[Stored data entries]
+ + + +

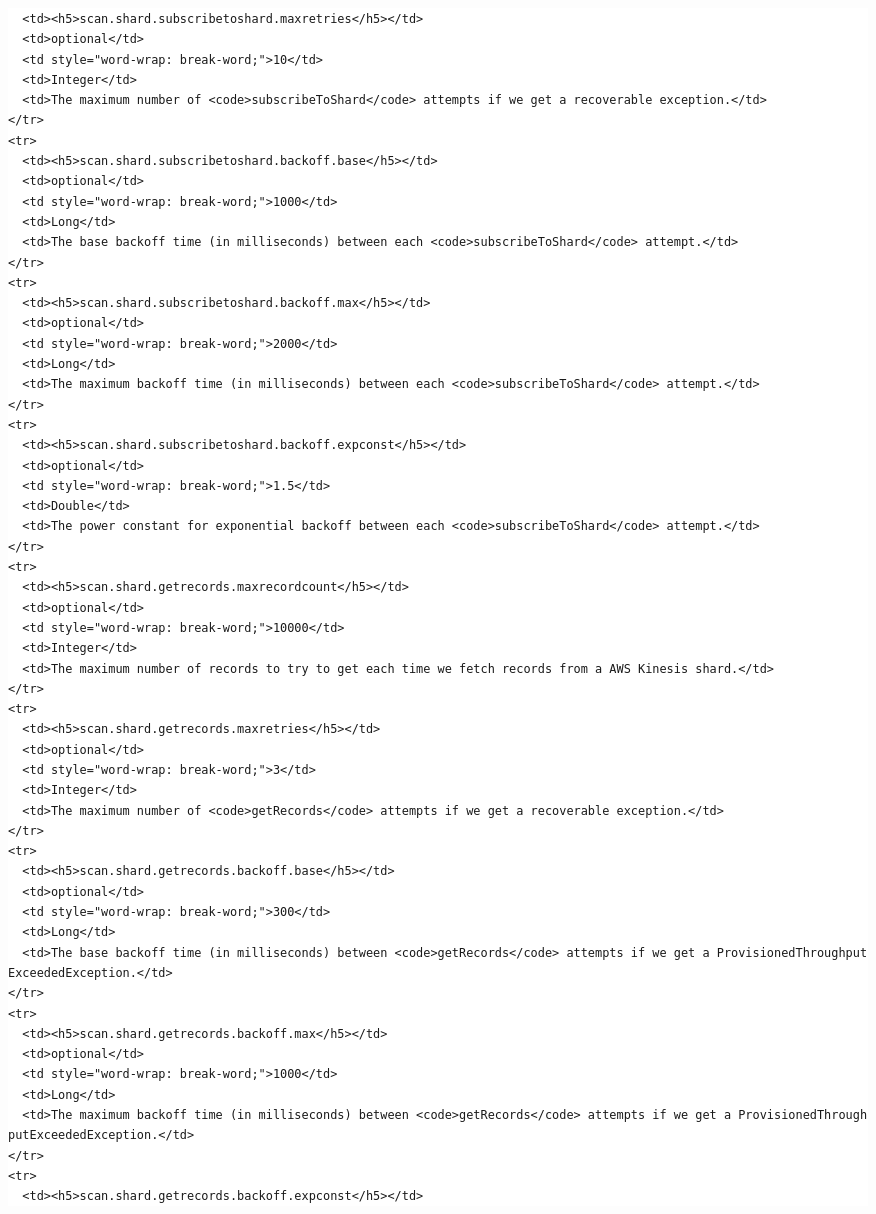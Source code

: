       <td><h5>scan.shard.subscribetoshard.maxretries</h5></td>
      <td>optional</td>
      <td style="word-wrap: break-word;">10</td>
      <td>Integer</td>
      <td>The maximum number of <code>subscribeToShard</code> attempts if we get a recoverable exception.</td>
    </tr>
    <tr>
      <td><h5>scan.shard.subscribetoshard.backoff.base</h5></td>
      <td>optional</td>
      <td style="word-wrap: break-word;">1000</td>
      <td>Long</td>
      <td>The base backoff time (in milliseconds) between each <code>subscribeToShard</code> attempt.</td>
    </tr>
    <tr>
      <td><h5>scan.shard.subscribetoshard.backoff.max</h5></td>
      <td>optional</td>
      <td style="word-wrap: break-word;">2000</td>
      <td>Long</td>
      <td>The maximum backoff time (in milliseconds) between each <code>subscribeToShard</code> attempt.</td>
    </tr>
    <tr>
      <td><h5>scan.shard.subscribetoshard.backoff.expconst</h5></td>
      <td>optional</td>
      <td style="word-wrap: break-word;">1.5</td>
      <td>Double</td>
      <td>The power constant for exponential backoff between each <code>subscribeToShard</code> attempt.</td>
    </tr>
    <tr>
      <td><h5>scan.shard.getrecords.maxrecordcount</h5></td>
      <td>optional</td>
      <td style="word-wrap: break-word;">10000</td>
      <td>Integer</td>
      <td>The maximum number of records to try to get each time we fetch records from a AWS Kinesis shard.</td>
    </tr>
    <tr>
      <td><h5>scan.shard.getrecords.maxretries</h5></td>
      <td>optional</td>
      <td style="word-wrap: break-word;">3</td>
      <td>Integer</td>
      <td>The maximum number of <code>getRecords</code> attempts if we get a recoverable exception.</td>
    </tr>
    <tr>
      <td><h5>scan.shard.getrecords.backoff.base</h5></td>
      <td>optional</td>
      <td style="word-wrap: break-word;">300</td>
      <td>Long</td>
      <td>The base backoff time (in milliseconds) between <code>getRecords</code> attempts if we get a ProvisionedThroughputExceededException.</td>
    </tr>
    <tr>
      <td><h5>scan.shard.getrecords.backoff.max</h5></td>
      <td>optional</td>
      <td style="word-wrap: break-word;">1000</td>
      <td>Long</td>
      <td>The maximum backoff time (in milliseconds) between <code>getRecords</code> attempts if we get a ProvisionedThroughputExceededException.</td>
    </tr>
    <tr>
      <td><h5>scan.shard.getrecords.backoff.expconst</h5></td>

+ + + +

▶ _ACTIVITY_
Print every line above exactly as given, but not the pictures.

▶ _RESPONSE BOX_
Source code

:       <td><h5>scan.shard.subscribetoshard.maxretries</h5></td>
      <td>optional</td>
      <td style="word-wrap: break-word;">10</td>
      <td>Integer</td>
      <td>The maximum number of <code>subscribeToShard</code> attempts if we get a recoverable exception.</td>
    </tr>
    <tr>
      <td><h5>scan.shard.subscribetoshard.backoff.base</h5></td>
      <td>optional</td>
      <td style="word-wrap: break-word;">1000</td>
      <td>Long</td>
      <td>The base backoff time (in milliseconds) between each <code>subscribeToShard</code> attempt.</td>
    </tr>
    <tr>
      <td><h5>scan.shard.subscribetoshard.backoff.max</h5></td>
      <td>optional</td>
      <td style="word-wrap: break-word;">2000</td>
      <td>Long</td>
      <td>The maximum backoff time (in milliseconds) between each <code>subscribeToShard</code> attempt.</td>
    </tr>
    <tr>
      <td><h5>scan.shard.subscribetoshard.backoff.expconst</h5></td>
      <td>optional</td>
      <td style="word-wrap: break-word;">1.5</td>
      <td>Double</td>
      <td>The power constant for exponential backoff between each <code>subscribeToShard</code> attempt.</td>
    </tr>
    <tr>
      <td><h5>scan.shard.getrecords.maxrecordcount</h5></td>
      <td>optional</td>
      <td style="word-wrap: break-word;">10000</td>
      <td>Integer</td>
      <td>The maximum number of records to try to get each time we fetch records from a AWS Kinesis shard.</td>
    </tr>
    <tr>
      <td><h5>scan.shard.getrecords.maxretries</h5></td>
      <td>optional</td>
      <td style="word-wrap: break-word;">3</td>
      <td>Integer</td>
      <td>The maximum number of <code>getRecords</code> attempts if we get a recoverable exception.</td>
    </tr>
    <tr>
      <td><h5>scan.shard.getrecords.backoff.base</h5></td>
      <td>optional</td>
      <td style="word-wrap: break-word;">300</td>
      <td>Long</td>
      <td>The base backoff time (in milliseconds) between <code>getRecords</code> attempts if we get a ProvisionedThroughputExceededException.</td>
    </tr>
    <tr>
      <td><h5>scan.shard.getrecords.backoff.max</h5></td>
      <td>optional</td>
      <td style="word-wrap: break-word;">1000</td>
      <td>Long</td>
      <td>The maximum backoff time (in milliseconds) between <code>getRecords</code> attempts if we get a ProvisionedThroughputExceededException.</td>
    </tr>
    <tr>
      <td><h5>scan.shard.getrecords.backoff.expconst</h5></td>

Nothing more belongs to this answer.